- Education: University of South Wales (MBA) Pan-Atlantic University (PhD researcher)
- Alma mater: University of South Wales
- Occupations: Social innovator, entrepreneur
- Employer: CDIAL
- Organization: Centre for the Digitization of Indigenous African Languages (CDIAL)
- Known for: Founder of the Centre for the Digitization of Indigenous African Languages (CDIAL)
- Title: Chief Executive, CDIAL
- Awards: Echoing Green Fellow (2023)

= Yinka Iyinolakan =

Yinka Iyinolakan is a Nigerian Social Innovator, and Founder of The Centre for the Digitization of Indigenous African Languages, CDIAL, a Nigerian AI startup focused on localizing digital access and digitizing native languages using language models.

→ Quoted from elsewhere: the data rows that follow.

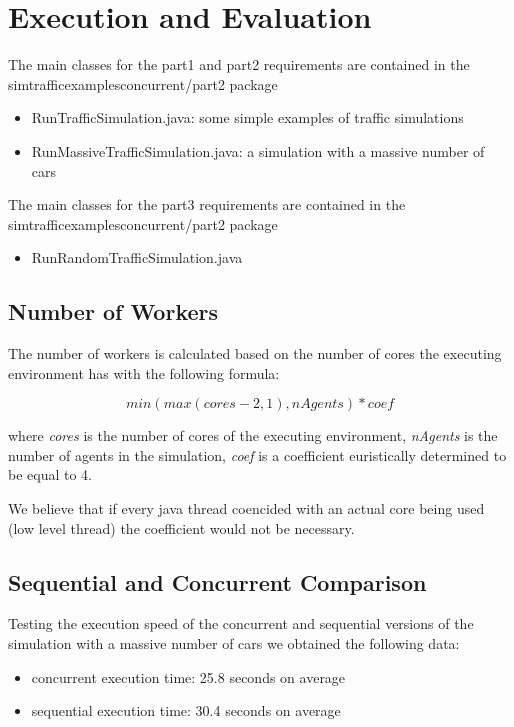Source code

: \documentclass[12pt, a4paper]{report}
\begin{document}
\chapter{Execution and Evaluation}
The main classes for the part1 and part2 requirements are contained in the simtrafficexamplesconcurrent/part2 package
\begin{itemize}
    \item RunTrafficSimulation.java: some simple examples of traffic simulations
    \item RunMassiveTrafficSimulation.java: a simulation with a massive number of cars
\end{itemize}

The main classes for the part3 requirements are contained in the simtrafficexamplesconcurrent/part2 package
\begin{itemize}
    \item RunRandomTrafficSimulation.java
\end{itemize}

\section{Number of Workers}
The number of workers  is calculated based on the number of cores the executing environment has with the following
 formula:

\[min(max(cores - 2, 1), nAgents) * coef\]

where \emph{cores} is the number of cores of the executing environment, \emph{nAgents} is the number of agents in the simulation,
 \emph{coef} is a coefficient euristically determined to be equal to 4.

We believe that if every java thread coencided with an actual core being used (low level thread) the coefficient
 would not be necessary. 

\section{Sequential and Concurrent Comparison}
Testing the execution speed of the concurrent and sequential versions of the simulation with a massive number of cars
 we obtained the following data:
\begin{itemize}
    \item concurrent execution time: 25.8 seconds on average
    \item sequential execution time: 30.4 seconds on average
\end{itemize}



\end{document}
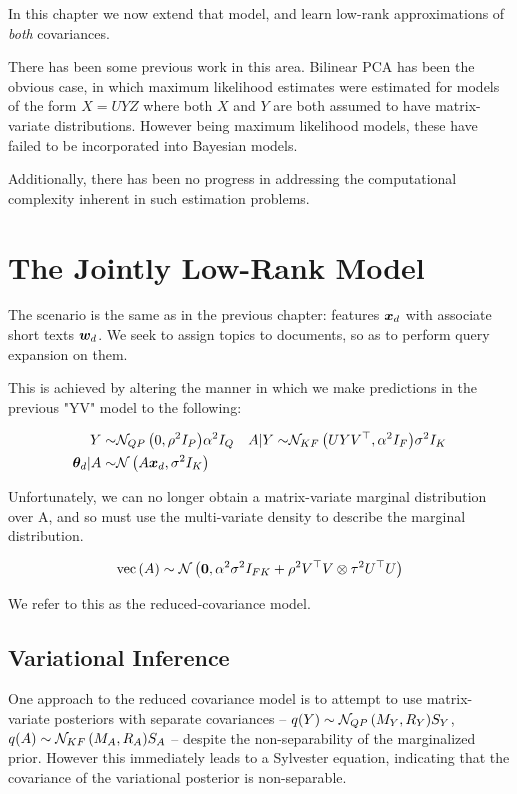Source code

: In this chapter we now extend that model, and learn low-rank approximations of \emph{both} covariances.

There has been some previous work in this area. Bilinear PCA has been the obvious case, in which maximum likelihood estimates\cite{Zhao2012} were estimated for models of the form $X = UYZ$ where both $X$ and $Y$ are both assumed to have matrix-variate distributions. However being maximum likelihood models, these have failed to be incorporated into Bayesian models.

Additionally, there has been no progress in addressing the computational complexity inherent in such estimation problems.




\section{The Jointly Low-Rank Model}

The scenario is the same as in the previous chapter: features $\bm x_d$ with associate short texts ${ \bm w_d }$. We seek to assign topics to documents, so as to perform query expansion on them.

This is achieved by altering the manner in which we make predictions in the previous "YV" model to the following:

\begin{align}
Y \sim & { \mathcal{N}_{QP}\left({0},{\rho^2 I_P}\right) }{\alpha^2 I_Q} & A|Y \sim & { \mathcal{N}_{KF}\left({UYV^\top},{\alpha^2 I_F}\right) }{\sigma^2 I_K} \\
{ \bm \theta_d } | A \sim & \mathcal{N} \left( {A\bm x_d}, {\sigma^2 I_K} \right)
\end{align}

Unfortunately, we can no longer obtain a matrix-variate marginal distribution over A, and so must use the multi-variate density to describe the marginal distribution.  

\begin{align}
\text{vec}\left(A\right) \sim \mathcal{N} \left( {\bm 0}, {\alpha^2 \sigma^2 I_{FK} + \rho^2 V^\top V \otimes \tau^2 U^\top U} \right)
\end{align}

We refer to this as the reduced-covariance model.

\subsection{Variational Inference}
One approach to the reduced covariance model is to attempt to use matrix-variate posteriors with separate covariances -- $q(Y) \sim { \mathcal{N}_{QP}\left({M_Y},{R_Y}\right) }{S_Y}$, $q(A) \sim { \mathcal{N}_{KF}\left({M_A},{R_A}\right) }{S_A}$ --  despite the non-separability of the marginalized prior. However this immediately leads to a Sylvester equation, indicating that the covariance of the variational posterior is non-separable.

He was a 2023 global fellow of Echoing Green Fellowship for emerging entrepreneurs, and former Head of strategic communications at the Nigerian Economic Summit Group.

== Career ==
He began his career as a Digital Marketing Manager with Ecobank, he later joined the Nigerian Economic Summit Group, and became Head of Corporate Communications and Advocacy for the organization. Yinka has worked for over 12 years in business of communications, technology, and design. He founded Yinola Games, a gaming, animation, and Augmented Reality platform. He is currently the Chief Executive at Cdial. He was a nominee for the Future Awards Africa Prize for Professional Services, TFAA 2019.

== Education ==
He is a PhD researcher at the Pan Atlantic University, Lagos on Computational Media and Artificial Intelligence for low-resource languages. He holds two degrees in Media and Communications, and an MBA in Business Administration from the University of South Wales, UK.